The report conceded that, with several exceptions "such as the Institute of Pacific Relations, foundations have not directly supported organizations which, in turn, operated to support communism." However, the report did conclude that

Some of the larger foundations have directly supported 'subversion' in the true meaning of that term--namely, the process of undermining some of our vitally protective concepts and principles. They have actively supported attacks upon our social and governmental system and financed the promotion of socialism and collectivist ideas.

The report had also proposed changes in law: a "rule against perpetuities" to limit the lives of non-institutional foundations, 10–25 years, a denial of tax exemption to a foundation holding more than 5%-10% of any business' capital or securities, and a ban on using foundation funds to support "socialism, collectivism or any other form of society or government which is at variance with the basic principles of ours" (existing law prohibited its use only for support of communism and fascism).
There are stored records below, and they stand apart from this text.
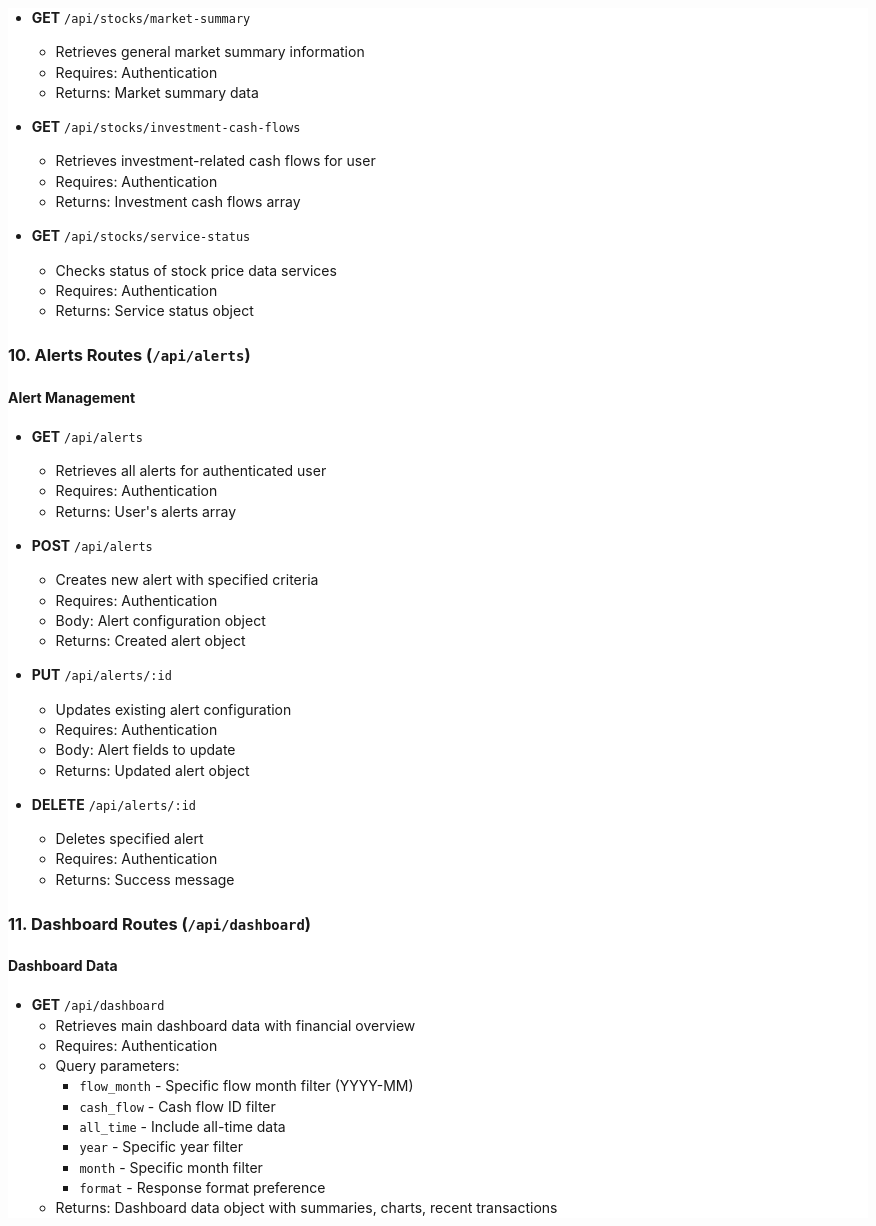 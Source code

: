 - **GET** `/api/stocks/market-summary`
  - Retrieves general market summary information
  - Requires: Authentication
  - Returns: Market summary data

- **GET** `/api/stocks/investment-cash-flows`
  - Retrieves investment-related cash flows for user
  - Requires: Authentication
  - Returns: Investment cash flows array

- **GET** `/api/stocks/service-status`
  - Checks status of stock price data services
  - Requires: Authentication
  - Returns: Service status object

### 10. Alerts Routes (`/api/alerts`)

#### Alert Management
- **GET** `/api/alerts`
  - Retrieves all alerts for authenticated user
  - Requires: Authentication
  - Returns: User's alerts array

- **POST** `/api/alerts`
  - Creates new alert with specified criteria
  - Requires: Authentication
  - Body: Alert configuration object
  - Returns: Created alert object

- **PUT** `/api/alerts/:id`
  - Updates existing alert configuration
  - Requires: Authentication
  - Body: Alert fields to update
  - Returns: Updated alert object

- **DELETE** `/api/alerts/:id`
  - Deletes specified alert
  - Requires: Authentication
  - Returns: Success message

### 11. Dashboard Routes (`/api/dashboard`)

#### Dashboard Data
- **GET** `/api/dashboard`
  - Retrieves main dashboard data with financial overview
  - Requires: Authentication
  - Query parameters:
    - `flow_month` - Specific flow month filter (YYYY-MM)
    - `cash_flow` - Cash flow ID filter
    - `all_time` - Include all-time data
    - `year` - Specific year filter
    - `month` - Specific month filter
    - `format` - Response format preference
  - Returns: Dashboard data object with summaries, charts, recent transactions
This final report was made up by the majority in the committee, three Republicans: Representatives B. Carroll Reece of Tennessee, chairman, Jesse P. Wolcott of Michigan and Angier L. Goodwin of Massachusetts. However, the two Democrats on the committee did not sign the final report and were extremely critical of it.

==Criticisms==
Opponents criticized the committee as "investigating free thought".

The Republican Angier Goodwin added a note below his signature: "In signing this report, I do so with strong reservations and dissent from many of its findings and conclusions and with the understanding that I may file a supplementary statement to follow". In his supplementary statement he disagreed with the main points of the Reece Report and agreed with the diametrically opposite conclusions of the Cox Committee of which he had been a member.

The committee's two Democrats, Wayne L. Hays and Gracie Pfost, refused to sign the final report. The Hays-Pfost minority report charged that the foundations "have been indicted and convicted under procedures which can only be characterized as barbaric." The minority accused Chairman Reece and the committee staff of a "deep-seated antagonism toward foundations" which might "well be characterized as pathological."

According to the minority report: The majority and committee staff were guilty of "an evil disregard of fundamental American guarantees." Anti-foundation witnesses were heard in full and their testimony published but the hearings were concluded as soon as pro-foundation witnesses began to present their case. Reece said the foundations would be permitted to file statements and thereby get "a fair opportunity to put their best foot forward at the same time that they escaped the embarrassment of cross-examination." The committee staff, however, apparently "deliberately ignored" the statements in preparing the report. Judging by a pro-foundation witness allowed to testify, Dr. Pendleton Herring, Social Science Research Council president whose testimony was cut off "midway," public testimony "was far from embarrassing" and was "the one certain way that [those] accused by the staff ... could destroy the deadly inferences, innuendoes and charges." By contrast, the committee gave 3 days to the testimony of San Francisco attorney Aaron M. Sargent, whose political and economic thinking could be judged by his charge that the U.S. "income tax was part of a plot by Fabian Socialists operating from England to pave the way for socialism in this country." New York attorney Rene A. Wormser, who headed the staff, had proposed that "the inquiry be made without public hearings" or "the testimony of interested persons" and instead that the staff "devote its time to independent study and inquiry."